C’est le parti social-démocrate allemand qui se fit le représentant, le champion et le gardien de cette nouvelle méthode. La guerre de 1870 et la défaite de la Commune de Paris avaient déplacé vers l’Allemagne le centre de gravité du mouvement ouvrier européen. De même que la France avait été le lieu par excellence de la lutte de classe prolétarienne pendant cette première phase, de même que Paris avait été le coeur palpitant et saignant de la classe ouvrière européenne à cette époque, de même la classe ouvrière allemande devint l’avant-garde au cours de la deuxième phase.

Au prix de sacrifices innombrables, par un travail minutieux et infatigable, elle a édifié une organisation exemplaire, la plus forte de toutes ; elle a créé la presse la plus nombreuse, donné naissance aux moyens de formation et d’éducation les plus efficaces, rassemblé autour d’elle les masses d’électeurs les plus considérables et obtenu le plus grand nombre de sièges de députés. La social-démocratie allemande passait pour l’incarnation la plus pure du socialisme marxiste. Le parti social-démocrate occupait et revendiquait une place d’exception en tant que maître et guide de la II° Internationale.

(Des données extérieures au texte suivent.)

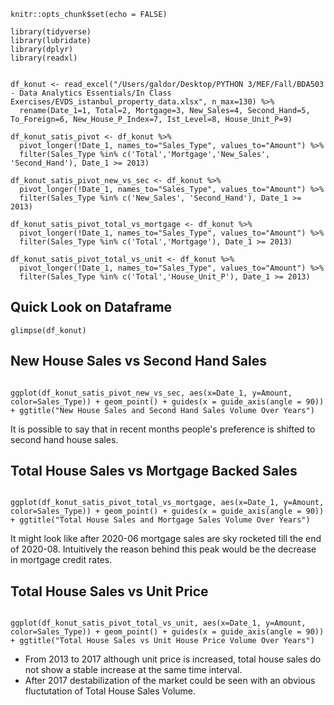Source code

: 
```{r setup, include=FALSE}
knitr::opts_chunk$set(echo = FALSE)

library(tidyverse)
library(lubridate)
library(dplyr)
library(readxl)

```

```{r message = FALSE}

df_konut <- read_excel("/Users/galdor/Desktop/PYTHON 3/MEF/Fall/BDA503 - Data Analytics Essentials/In Class Exercises/EVDS_istanbul_property_data.xlsx", n_max=130) %>%
  rename(Date_1=1, Total=2, Mortgage=3, New_Sales=4, Second_Hand=5, To_Foreign=6, New_House_P_Index=7, Ist_Level=8, House_Unit_P=9)

df_konut_satis_pivot <- df_konut %>%
  pivot_longer(!Date_1, names_to="Sales_Type", values_to="Amount") %>%
  filter(Sales_Type %in% c('Total','Mortgage','New_Sales', 'Second_Hand'), Date_1 >= 2013)

df_konut_satis_pivot_new_vs_sec <- df_konut %>%
  pivot_longer(!Date_1, names_to="Sales_Type", values_to="Amount") %>%
  filter(Sales_Type %in% c('New_Sales', 'Second_Hand'), Date_1 >= 2013)

df_konut_satis_pivot_total_vs_mortgage <- df_konut %>%
  pivot_longer(!Date_1, names_to="Sales_Type", values_to="Amount") %>%
  filter(Sales_Type %in% c('Total','Mortgage'), Date_1 >= 2013)

df_konut_satis_pivot_total_vs_unit <- df_konut %>%
  pivot_longer(!Date_1, names_to="Sales_Type", values_to="Amount") %>%
  filter(Sales_Type %in% c('Total','House_Unit_P'), Date_1 >= 2013)

```


## Quick Look on Dataframe
```{r }
glimpse(df_konut)

```

## New House Sales vs Second Hand Sales

```{r warning = FALSE}

ggplot(df_konut_satis_pivot_new_vs_sec, aes(x=Date_1, y=Amount, color=Sales_Type)) + geom_point() + guides(x = guide_axis(angle = 90)) + ggtitle("New House Sales and Second Hand Sales Volume Over Years")

```

It is possible to say that in recent months people's preference is shifted to second hand house sales.





## Total House Sales vs Mortgage Backed Sales

```{r warning = FALSE}

ggplot(df_konut_satis_pivot_total_vs_mortgage, aes(x=Date_1, y=Amount, color=Sales_Type)) + geom_point() + guides(x = guide_axis(angle = 90)) + ggtitle("Total House Sales and Mortgage Sales Volume Over Years")

```

It might look like after 2020-06 mortgage sales are sky rocketed till the end of 2020-08. Intuitively the reason behind this peak would be the decrease in mortgage credit rates.



## Total House Sales vs Unit Price

```{r warning = FALSE}

ggplot(df_konut_satis_pivot_total_vs_unit, aes(x=Date_1, y=Amount, color=Sales_Type)) + geom_point() + guides(x = guide_axis(angle = 90)) + ggtitle("Total House Sales vs Unit House Price Volume Over Years")

```

- From 2013 to 2017 although unit price is increased, total house sales do not show a stable increase at the same time interval. 
- After 2017 destabilization of the market could be seen with an obvious fluctutation of Total House Sales Volume.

En 1895, Friedrich Engels écrivit dans sa préface célèbre à l’ouvrage de Marx les luttes de classes en France : « Mais, quoi qu’il arrive dans d’autres pays, la social-démocratie allemande a une position particulière et, de ce fait, du moins dans l’immédiat, aussi une tâche particulière. Les deux millions d’électeurs qu’elle envoie aux urnes, y compris les jeunes gens et les femmes qui sont derrière eux en qualité de non-électeurs, constituent la masse la plus nombreuse et la plus compacte, le " groupe de choc " décisif de l’armée prolétarienne internationale. »

La social-démocratie allemande était, comme l’écrivit la Wiener Arbeiterzeitung le 5 août 1914 « le joyau de l’organisation du prolétariat conscient. » La social-démocratie française, italienne et belge, les mouvements ouvriers de Hollande, de Scandinavie, de Suisse et des États-Unis marchaient sur ses traces avec un zèle toujours croissant. Quant aux Slaves, les Russes et les sociaux-démocrates des Balkans, ils la regardaient avec une admiration sans bornes, pour ainsi dire inconditionnelle. Dans la II° Internationale, le « groupe de choc » allemand avait un rôle prépondérant. Pendant les congrès, au cours des sessions du bureau de l’Internationale socialiste, tout était suspendu à l’opinion des Allemands. En particulier lors des débats sur les problèmes posés par la lutte contre le militarisme et sur la question de la guerre, la position de la social-démocratie allemande était toujours déterminante. « Pour nous autres Allemands, ceci est inacceptable » suffisait régulièrement à décider de l’orientation de l’Internationale. Avec une confiance aveugle, celle-ci s’en remettait à la direction de la puissante social-démocratie allemande tant admirée : elle était l’orgueil de chaque socialiste et la terreur des classes dirigeantes dans tous les pays. Et à quoi avons-nous assisté en Allemagne au moment de la grande épreuve historique ? A la chute la plus catastrophique, à l’effondrement le plus formidable. Nulle part l’organisation du prolétariat n’a été mise aussi totalement au service de l’impérialisme, nulle part l’état de siège n’est supporté avec aussi peu de résistance, nulle part la presse n’est autant bâillonnée, l’opinion publique autant étranglée, la lutte de classe économique et politique de la classe ouvrière aussi totalement abandonnée qu’en Allemagne.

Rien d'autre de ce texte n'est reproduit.